The average guess was 4-5. The actual average, measured over 30 days using call tracking software? 18 missed calls per week.
That's not a typo. Most attorneys dramatically underestimate how many calls go unanswered, because they only notice the calls they pick up.
Where Do the Missed Calls Go?
When a potential client calls your law firm and nobody answers, one of three things happens:
- They call a competitor (68%). The most common outcome. They found your number on Google, but they also found three other law firms. If you don't answer, they just tap the next number.
- They leave a voicemail (22%). But here's the catch - 80% of callers who leave voicemails expect a callback within an hour. Most law firms call back at the end of the day, by which point the potential client has already booked elsewhere.
- They give up entirely (10%). They decide to postpone the matter or handle it themselves. You'll never know they existed.
The Real Cost Per Missed Call
Let's break down the maths. The average matter value for an independent law firm is around £186. That includes free case evaluations, routine consultations, and other common matters.
Not every phone call converts to a signed client - the industry average is around 35%. But that means for every 3 missed calls, you're losing roughly one signed matter.
Here's how it compounds:
- 18 missed calls/week × 35% conversion rate = 6.3 lost matters/week
- 6.3 lost matters × £186 average value = £1,172/week
- £1,172 × 52 weeks = £60,944/year in lost revenue
And that's using conservative numbers. Some of our clients were missing 25+ calls per week, putting their annual missed revenue well above £90,000.

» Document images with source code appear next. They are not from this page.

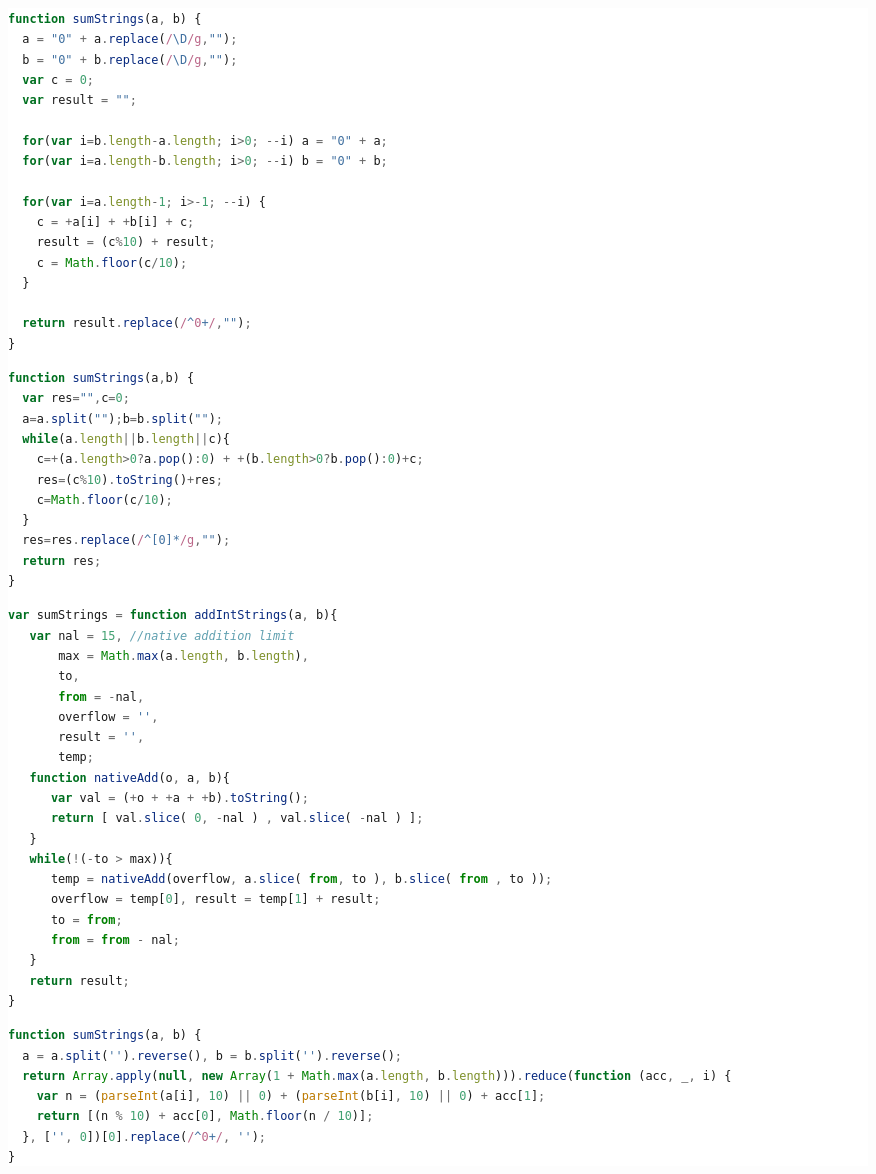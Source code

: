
```javascript
function sumStrings(a, b) {
  a = "0" + a.replace(/\D/g,"");
  b = "0" + b.replace(/\D/g,"");
  var c = 0;
  var result = "";

  for(var i=b.length-a.length; i>0; --i) a = "0" + a;
  for(var i=a.length-b.length; i>0; --i) b = "0" + b;

  for(var i=a.length-1; i>-1; --i) {
    c = +a[i] + +b[i] + c;
    result = (c%10) + result;
    c = Math.floor(c/10);
  }
  
  return result.replace(/^0+/,"");
}
```
```javascript
function sumStrings(a,b) { 
  var res="",c=0;
  a=a.split("");b=b.split("");
  while(a.length||b.length||c){
    c=+(a.length>0?a.pop():0) + +(b.length>0?b.pop():0)+c;
    res=(c%10).toString()+res;
    c=Math.floor(c/10);
  }
  res=res.replace(/^[0]*/g,"");
  return res;
}
```
```javascript
var sumStrings = function addIntStrings(a, b){
   var nal = 15, //native addition limit
       max = Math.max(a.length, b.length),
       to,
       from = -nal,
       overflow = '',
       result = '',
       temp;
   function nativeAdd(o, a, b){
      var val = (+o + +a + +b).toString();
      return [ val.slice( 0, -nal ) , val.slice( -nal ) ];
   }
   while(!(-to > max)){
      temp = nativeAdd(overflow, a.slice( from, to ), b.slice( from , to ));
      overflow = temp[0], result = temp[1] + result;
      to = from;
      from = from - nal;
   }
   return result;
}
```
```javascript
function sumStrings(a, b) {
  a = a.split('').reverse(), b = b.split('').reverse();
  return Array.apply(null, new Array(1 + Math.max(a.length, b.length))).reduce(function (acc, _, i) {
    var n = (parseInt(a[i], 10) || 0) + (parseInt(b[i], 10) || 0) + acc[1];
    return [(n % 10) + acc[0], Math.floor(n / 10)];
  }, ['', 0])[0].replace(/^0+/, '');
}
```
```javascript
```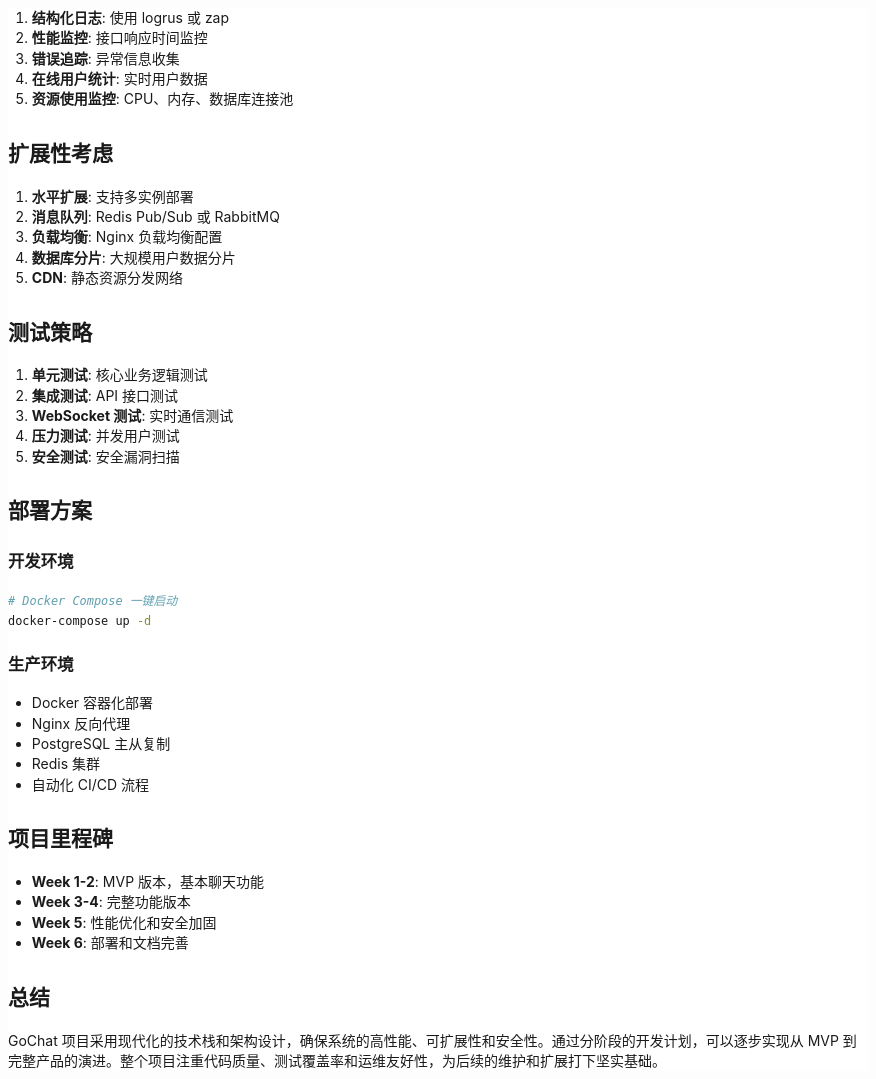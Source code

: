 1. **结构化日志**: 使用 logrus 或 zap
2. **性能监控**: 接口响应时间监控
3. **错误追踪**: 异常信息收集
4. **在线用户统计**: 实时用户数据
5. **资源使用监控**: CPU、内存、数据库连接池

## 扩展性考虑

1. **水平扩展**: 支持多实例部署
2. **消息队列**: Redis Pub/Sub 或 RabbitMQ
3. **负载均衡**: Nginx 负载均衡配置
4. **数据库分片**: 大规模用户数据分片
5. **CDN**: 静态资源分发网络

## 测试策略

1. **单元测试**: 核心业务逻辑测试
2. **集成测试**: API 接口测试
3. **WebSocket 测试**: 实时通信测试
4. **压力测试**: 并发用户测试
5. **安全测试**: 安全漏洞扫描

## 部署方案

### 开发环境
```bash
# Docker Compose 一键启动
docker-compose up -d
```

### 生产环境
- Docker 容器化部署
- Nginx 反向代理
- PostgreSQL 主从复制
- Redis 集群
- 自动化 CI/CD 流程

## 项目里程碑

- **Week 1-2**: MVP 版本，基本聊天功能
- **Week 3-4**: 完整功能版本
- **Week 5**: 性能优化和安全加固
- **Week 6**: 部署和文档完善

## 总结

GoChat 项目采用现代化的技术栈和架构设计，确保系统的高性能、可扩展性和安全性。通过分阶段的开发计划，可以逐步实现从 MVP 到完整产品的演进。整个项目注重代码质量、测试覆盖率和运维友好性，为后续的维护和扩展打下坚实基础。 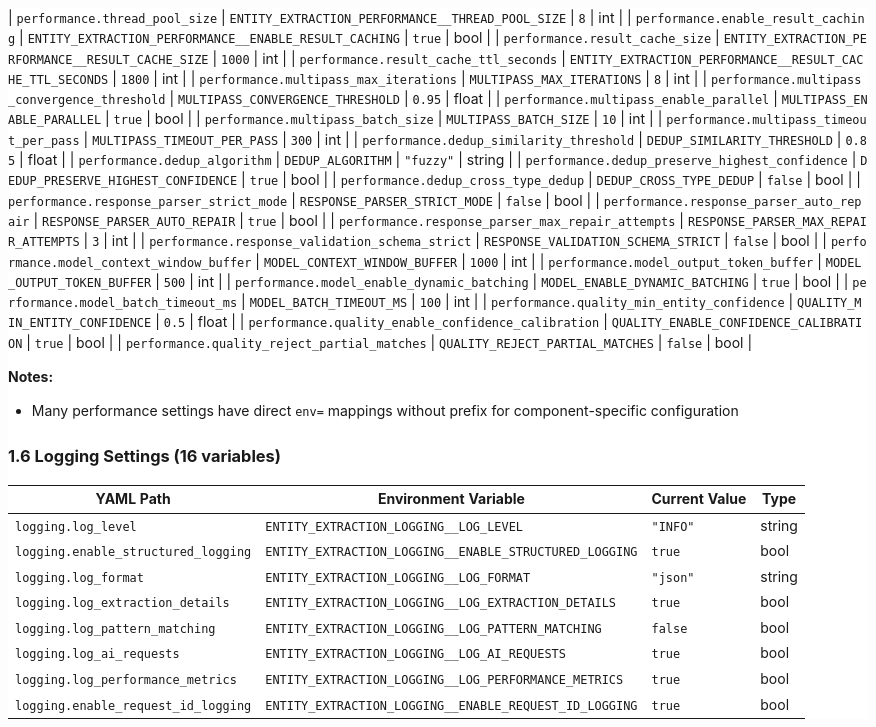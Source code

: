 | `performance.thread_pool_size` | `ENTITY_EXTRACTION_PERFORMANCE__THREAD_POOL_SIZE` | `8` | int |
| `performance.enable_result_caching` | `ENTITY_EXTRACTION_PERFORMANCE__ENABLE_RESULT_CACHING` | `true` | bool |
| `performance.result_cache_size` | `ENTITY_EXTRACTION_PERFORMANCE__RESULT_CACHE_SIZE` | `1000` | int |
| `performance.result_cache_ttl_seconds` | `ENTITY_EXTRACTION_PERFORMANCE__RESULT_CACHE_TTL_SECONDS` | `1800` | int |
| `performance.multipass_max_iterations` | `MULTIPASS_MAX_ITERATIONS` | `8` | int |
| `performance.multipass_convergence_threshold` | `MULTIPASS_CONVERGENCE_THRESHOLD` | `0.95` | float |
| `performance.multipass_enable_parallel` | `MULTIPASS_ENABLE_PARALLEL` | `true` | bool |
| `performance.multipass_batch_size` | `MULTIPASS_BATCH_SIZE` | `10` | int |
| `performance.multipass_timeout_per_pass` | `MULTIPASS_TIMEOUT_PER_PASS` | `300` | int |
| `performance.dedup_similarity_threshold` | `DEDUP_SIMILARITY_THRESHOLD` | `0.85` | float |
| `performance.dedup_algorithm` | `DEDUP_ALGORITHM` | `"fuzzy"` | string |
| `performance.dedup_preserve_highest_confidence` | `DEDUP_PRESERVE_HIGHEST_CONFIDENCE` | `true` | bool |
| `performance.dedup_cross_type_dedup` | `DEDUP_CROSS_TYPE_DEDUP` | `false` | bool |
| `performance.response_parser_strict_mode` | `RESPONSE_PARSER_STRICT_MODE` | `false` | bool |
| `performance.response_parser_auto_repair` | `RESPONSE_PARSER_AUTO_REPAIR` | `true` | bool |
| `performance.response_parser_max_repair_attempts` | `RESPONSE_PARSER_MAX_REPAIR_ATTEMPTS` | `3` | int |
| `performance.response_validation_schema_strict` | `RESPONSE_VALIDATION_SCHEMA_STRICT` | `false` | bool |
| `performance.model_context_window_buffer` | `MODEL_CONTEXT_WINDOW_BUFFER` | `1000` | int |
| `performance.model_output_token_buffer` | `MODEL_OUTPUT_TOKEN_BUFFER` | `500` | int |
| `performance.model_enable_dynamic_batching` | `MODEL_ENABLE_DYNAMIC_BATCHING` | `true` | bool |
| `performance.model_batch_timeout_ms` | `MODEL_BATCH_TIMEOUT_MS` | `100` | int |
| `performance.quality_min_entity_confidence` | `QUALITY_MIN_ENTITY_CONFIDENCE` | `0.5` | float |
| `performance.quality_enable_confidence_calibration` | `QUALITY_ENABLE_CONFIDENCE_CALIBRATION` | `true` | bool |
| `performance.quality_reject_partial_matches` | `QUALITY_REJECT_PARTIAL_MATCHES` | `false` | bool |

**Notes:**
- Many performance settings have direct `env=` mappings without prefix for component-specific configuration

### 1.6 Logging Settings (16 variables)

| YAML Path | Environment Variable | Current Value | Type |
|-----------|---------------------|---------------|------|
| `logging.log_level` | `ENTITY_EXTRACTION_LOGGING__LOG_LEVEL` | `"INFO"` | string |
| `logging.enable_structured_logging` | `ENTITY_EXTRACTION_LOGGING__ENABLE_STRUCTURED_LOGGING` | `true` | bool |
| `logging.log_format` | `ENTITY_EXTRACTION_LOGGING__LOG_FORMAT` | `"json"` | string |
| `logging.log_extraction_details` | `ENTITY_EXTRACTION_LOGGING__LOG_EXTRACTION_DETAILS` | `true` | bool |
| `logging.log_pattern_matching` | `ENTITY_EXTRACTION_LOGGING__LOG_PATTERN_MATCHING` | `false` | bool |
| `logging.log_ai_requests` | `ENTITY_EXTRACTION_LOGGING__LOG_AI_REQUESTS` | `true` | bool |
| `logging.log_performance_metrics` | `ENTITY_EXTRACTION_LOGGING__LOG_PERFORMANCE_METRICS` | `true` | bool |
| `logging.enable_request_id_logging` | `ENTITY_EXTRACTION_LOGGING__ENABLE_REQUEST_ID_LOGGING` | `true` | bool |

When Are Calls Being Missed?
We broke down the data by time of day and found three peak windows for missed calls:
- 8:30am - 10:00am (34% of missed calls). The morning rush. Attorneys are starting matters, the phone is ringing off the hook, and nobody's free to answer. This is when consultation bookings peak.
- 12:00pm - 1:30pm (21% of missed calls). Lunch breaks. Even if you have a receptionist, they're eating lunch. But potential clients are using their own lunch break to make calls.
- 4:30pm - 6:00pm (18% of missed calls). End of day. Your team is wrapping up, but people leaving work are calling to book for the next day.
The remaining 27% are scattered throughout the day - calls that come in while your team is mid-matter, handling another client, or simply away from the phone.
The Fix: Dedicated Call Answering
There are three ways to solve this problem, ranked from cheapest to most effective:
Option 1: Train a team member to prioritise calls
Cost: Free. Effectiveness: Low. Reality: you've probably tried this. The problem is that attorneys are attorneys, not receptionists. Asking someone to drop a client matter every time the phone rings doesn't work.
Option 2: Hire a full-time receptionist
Cost: £28,000-£35,000/year. Effectiveness: Medium. A dedicated receptionist answers calls during their working hours, but you're still missing calls during lunch, holidays, and sick days. Plus, they can only handle one call at a time.
Option 3: Virtual receptionist service
Cost: £4,000-£6,000/year. Effectiveness: High. A trained virtual receptionist answers your phone during business hours, books consultations, and qualifies leads. They know your services, your pricing, and your availability. If they're busy with another call, a backup picks up. No holidays, no sick days, no missed calls.
The ROI calculation is simple. If a virtual receptionist captures even 5 extra matters per week that would have been missed - that's £930/week in recovered revenue against a cost of roughly £100/week. That's a 9x return from day one.
What You Can Do Right Now
Before investing in any solution, measure the problem. Set up a simple call tracking number (many services offer free trials) and track your missed calls for two weeks. The data will make the business case for you.
If you're missing more than 10 calls per week, you're losing enough revenue to fund a complete digital marketing overhaul. The question isn't whether you can afford to fix it - it's how long you can afford not to.